## Goal of the exercise
Output every record word for word, minus the pictures.

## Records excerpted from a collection

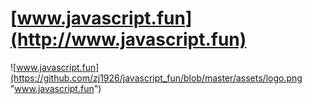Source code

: # [www.javascript.fun](http://www.javascript.fun)
![www.javascript.fun](https://github.com/zj1926/javascript_fun/blob/master/assets/logo.png "www.javascript.fun")
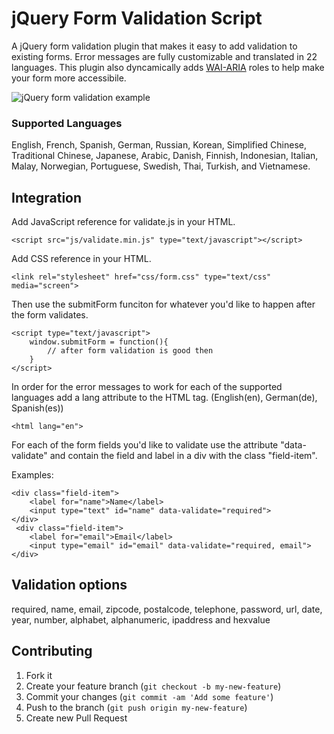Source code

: jQuery Form Validation Script
======================

A jQuery form validation plugin that makes it easy to add validation to existing forms. Error messages are fully customizable and translated in 22 languages. This plugin also dyncamically adds [WAI-ARIA](http://www.w3.org/WAI/intro/aria) roles to help make your form more accessibile.

![jQuery form validation example](https://raw.github.com/evernote/jquery-form-validation/master/screenshot.png)

### Supported Languages
English, French, Spanish, German, Russian, Korean, Simplified Chinese, Traditional Chinese, Japanese, Arabic, Danish, Finnish, Indonesian, Italian, Malay, Norwegian, Portuguese, Swedish, Thai, Turkish, and Vietnamese.

## Integration
Add JavaScript reference for validate.js in your HTML.
    
    <script src="js/validate.min.js" type="text/javascript"></script>

Add CSS reference in your HTML.
    
    <link rel="stylesheet" href="css/form.css" type="text/css" media="screen">

Then use the submitForm funciton for whatever you'd like to happen after the form validates.
    
    <script type="text/javascript">
        window.submitForm = function(){
            // after form validation is good then
        }
    </script>

In order for the error messages to work for each of the supported languages add a lang attribute to the HTML tag. (English(en), German(de), Spanish(es))
    
    <html lang="en">
    
For each of the form fields you'd like to validate use the attribute "data-validate" and contain the field and label in a div with the class "field-item".

Examples:

    <div class="field-item">
        <label for="name">Name</label>
        <input type="text" id="name" data-validate="required">
    </div>
     <div class="field-item">
        <label for="email">Email</label>
        <input type="email" id="email" data-validate="required, email">
    </div>
    
## Validation options

required, name, email, zipcode, postalcode, telephone, password, url, date, year, number, alphabet, alphanumeric, ipaddress and hexvalue

## Contributing

1. Fork it
2. Create your feature branch (`git checkout -b my-new-feature`)
3. Commit your changes (`git commit -am 'Add some feature'`)
4. Push to the branch (`git push origin my-new-feature`)
5. Create new Pull Request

## Solution
Source code

: # [www.javascript.fun](http://www.javascript.fun)
![www.javascript.fun](https://github.com/zj1926/javascript_fun/blob/master/assets/logo.png "www.javascript.fun")
Source code

: jQuery Form Validation Script
======================

A jQuery form validation plugin that makes it easy to add validation to existing forms. Error messages are fully customizable and translated in 22 languages. This plugin also dyncamically adds [WAI-ARIA](http://www.w3.org/WAI/intro/aria) roles to help make your form more accessibile.

![jQuery form validation example](https://raw.github.com/evernote/jquery-form-validation/master/screenshot.png)

### Supported Languages
English, French, Spanish, German, Russian, Korean, Simplified Chinese, Traditional Chinese, Japanese, Arabic, Danish, Finnish, Indonesian, Italian, Malay, Norwegian, Portuguese, Swedish, Thai, Turkish, and Vietnamese.

## Integration
Add JavaScript reference for validate.js in your HTML.
    
    <script src="js/validate.min.js" type="text/javascript"></script>

Add CSS reference in your HTML.
    
    <link rel="stylesheet" href="css/form.css" type="text/css" media="screen">

Then use the submitForm funciton for whatever you'd like to happen after the form validates.
    
    <script type="text/javascript">
        window.submitForm = function(){
            // after form validation is good then
        }
    </script>

In order for the error messages to work for each of the supported languages add a lang attribute to the HTML tag. (English(en), German(de), Spanish(es))
    
    <html lang="en">
    
For each of the form fields you'd like to validate use the attribute "data-validate" and contain the field and label in a div with the class "field-item".

Examples:

    <div class="field-item">
        <label for="name">Name</label>
        <input type="text" id="name" data-validate="required">
    </div>
     <div class="field-item">
        <label for="email">Email</label>
        <input type="email" id="email" data-validate="required, email">
    </div>
    
## Validation options

required, name, email, zipcode, postalcode, telephone, password, url, date, year, number, alphabet, alphanumeric, ipaddress and hexvalue

## Contributing

1. Fork it
2. Create your feature branch (`git checkout -b my-new-feature`)
3. Commit your changes (`git commit -am 'Add some feature'`)
4. Push to the branch (`git push origin my-new-feature`)
5. Create new Pull Request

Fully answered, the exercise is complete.